The Buddhist Third Class Junkmail Oracle not only rescues a visionary poet/artist/publisher from the trash-heap of America’s forgotten, but it is also the most direct take on the 60s I’ve ever read. The evocative and provocative essay by Investigative Poetics reporter and Gonzo journalist Mike Golden makes a hot intro, it makes levy’s bio read like a romantic tragedy movie: born 1942, loner youth, half-Jewish, starts Cleveland post-Beat Zine scene publishing R Crumb, Ed Sanders, Lou Reed, Ginsberg, Bukowski, et al, refuses to budge from the scene he created even when hounded by FBI and Cleveland police, jailed for obscenity (his poems) and views (pro-marijuana), appointed teacher at Madison Free U where he teaches a course telepathically (the students all agree: best course ever,) dies by his own hand (or maybe not) in 1968 at age of 26, having cranked out 55 books and numerous magazines on his homespun mimeo machine. The book includes some striking color reproductions of levy’s quintessential 60s psychedelica collages, urdeconstructivist porn, and Buddhism. This book will spark a whole new (old) way of looking at poetry. –About.com

“The Buddhist Third Class Junkmail Oracle reminds us yet again that the sixties were a somber time and that aspects of fascism have always thrived in America. Mike Golden’s work on d.a. levy is brilliant. –Jim Harrison, author of A Good Day to Die, Wolf, Revenge, Legends of the Fall, and The Road Home

The Buddhist Third Class Junkmail Oracle collects d.a. levy’s poetry, his collages–in both color and black-and-white–and other examples of his art, in a splendid large-format celebration of levy’s unique contribution.

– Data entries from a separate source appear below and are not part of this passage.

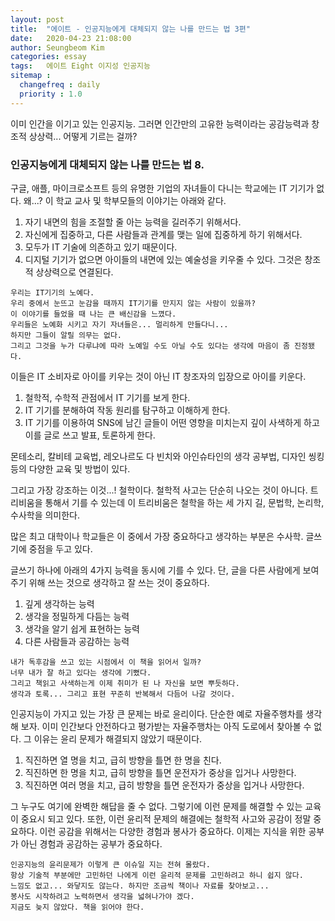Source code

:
 ```yaml
---
layout: post
title:  "에이트 - 인공지능에게 대체되지 않는 나를 만드는 법 3편"
date:   2020-04-23 21:08:00
author: Seungbeom Kim
categories: essay
tags:	에이트 Eight 이지성 인공지능
sitemap :
  changefreq : daily
  priority : 1.0
---
```


이미 인간을 이기고 있는 인공지능. 그러면 인간만의 고유한 능력이라는 공감능력과 창조적 상상력... 어떻게 기르는 걸까?

### 인공지능에게 대체되지 않는 나를 만드는 법 8.

구글, 애플, 마이크로소프트 등의 유명한 기업의 자녀들이 다니는 학교에는 IT 기기가 없다. 왜...? 이 학교 교사 및 학부모들의 이야기는 아래와 같다.

1. 자기 내면의 힘을 조절할 줄 아는 능력을 길러주기 위해서다.
2. 자신에게 집중하고, 다른 사람들과 관계를 맺는 일에 집중하게 하기 위해서다.
3. 모두가 IT 기술에 의존하고 있기 때문이다.
4. 디지털 기기가 없으면 아이들의 내면에 있는 예술성을 키우줄 수 있다. 그것은 창조적 상상력으로 연결된다.

```
우리는 IT기기의 노예다.
우리 중에서 눈뜨고 눈감을 때까지 IT기기를 만지지 않는 사람이 있을까?
이 이야기를 들었을 때 나는 큰 배신감을 느꼈다.
우리들은 노예화 시키고 자기 자녀들은... 멀리하게 만들다니...
하지만 그들이 알릴 의무는 없다.
그리고 그것을 누가 다루냐에 따라 노예일 수도 아닐 수도 있다는 생각에 마음이 좀 진정됐다.
```

이들은 IT 소비자로 아이를 키우는 것이 아닌 IT 창조자의 입장으로 아이를 키운다.

1. 철학적, 수학적 관점에서 IT 기기를 보게 한다.
2. IT 기기를 분해하여 작동 원리를 탐구하고 이해하게 한다.
3. IT 기기를 이용하여 SNS에 남긴 글들이 어떤 영향을 미치는지 깊이 사색하게 하고 이를 글로 쓰고 발표, 토론하게 한다.

몬테소리, 칼비테 교육법, 레오나르도 다 빈치와 아인슈타인의 생각 공부법, 디자인 씽킹 등의 다양한 교육 및 방법이 있다.

그리고 가장 강조하는 이것...! 철학이다.
철학적 사고는 단순히 나오는 것이 아니다. 트리비움을 통해서 기를 수 있는데 이 트리비움은 철학을 하는 세 가지 길, 문법학, 논리학, 수사학을 의미한다.

많은 최고 대학이나 학교들은 이 중에서 가장 중요하다고 생각하는 부분은 수사학. 글쓰기에 중점을 두고 있다.

글쓰기 하나에 아래의 4가지 능력을 동시에 기를 수 있다. 단, 글을 다른 사람에게 보여주기 위해 쓰는 것으로 생각하고 잘 쓰는 것이 중요하다.

1. 깊게 생각하는 능력
2. 생각을 정밀하게 다듬는 능력
3. 생각을 알기 쉽게 표현하는 능력
4. 다른 사람들과 공감하는 능력

```
내가 독후감을 쓰고 있는 시점에서 이 책을 읽어서 일까?
너무 내가 잘 하고 있다는 생각에 기뻤다.
그리고 책읽고 사색하는게 이제 취미가 된 나 자신을 보면 뿌듯하다.
생각과 토록... 그리고 표현 꾸준히 반복해서 다듬어 나갈 것이다.
```

인공지능이 가지고 있는 가장 큰 문제는 바로 윤리이다. 단순한 예로 자율주행차를 생각해 보자. 이미 인간보다 안전하다고 평가받는 자율주행차는 아직 도로에서 찾아볼 수 없다. 그 이유는 윤리 문제가 해결되지 않았기 때문이다.

1. 직진하면 열 명을 치고, 급히 방향을 틀면 한 명을 친다.
2. 직진하면 한 명을 치고, 급히 방향을 틀면 운전자가 중상을 입거나 사망한다.
3. 직진하면 여러 명을 치고, 급히 방향을 틀면 운전자가 중상을 입거나 사망한다.

그 누구도 여기에 완벽한 해답을 줄 수 없다. 그렇기에 이런 문제를 해결할 수 있는 교육이 중요시 되고 있다. 또한, 이런 윤리적 문제의 해결에는 철학적 사고와 공감이 정말 중요하다. 이런 공감을 위해서는 다양한 경험과 봉사가 중요하다. 이제는 지식을 위한 공부가 아닌 경험과 공감하는 공부가 중요하다.

```
인공지능의 윤리문제가 이렇게 큰 이슈일 지는 전혀 몰랐다.
항상 기술적 부분에만 고민하던 나에게 이런 윤리적 문제를 고민하려고 하니 쉽지 않다.
느낌도 없고... 와닿지도 않는다. 하지만 조금씩 책이나 자료를 찾아보고...
봉사도 시작하려고 노력하면서 생각을 넓혀나가야 겠다.
지금도 늦지 않았다. 책을 읽어야 한다.
```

A visual artist, and an important figure in the concrete poetry movement, levy was also an activist and mystic who either committed suicide or was murdered at the age of twenty-six in East Cleveland. This occurred after two and a half years of intense media coverage, police harassment and court trials, and just as he was starting to be recognized as one of the most important geniuses of his generation.

Edited, with an investigative essay on Levy’s life and mysterious death, by Mike Golden.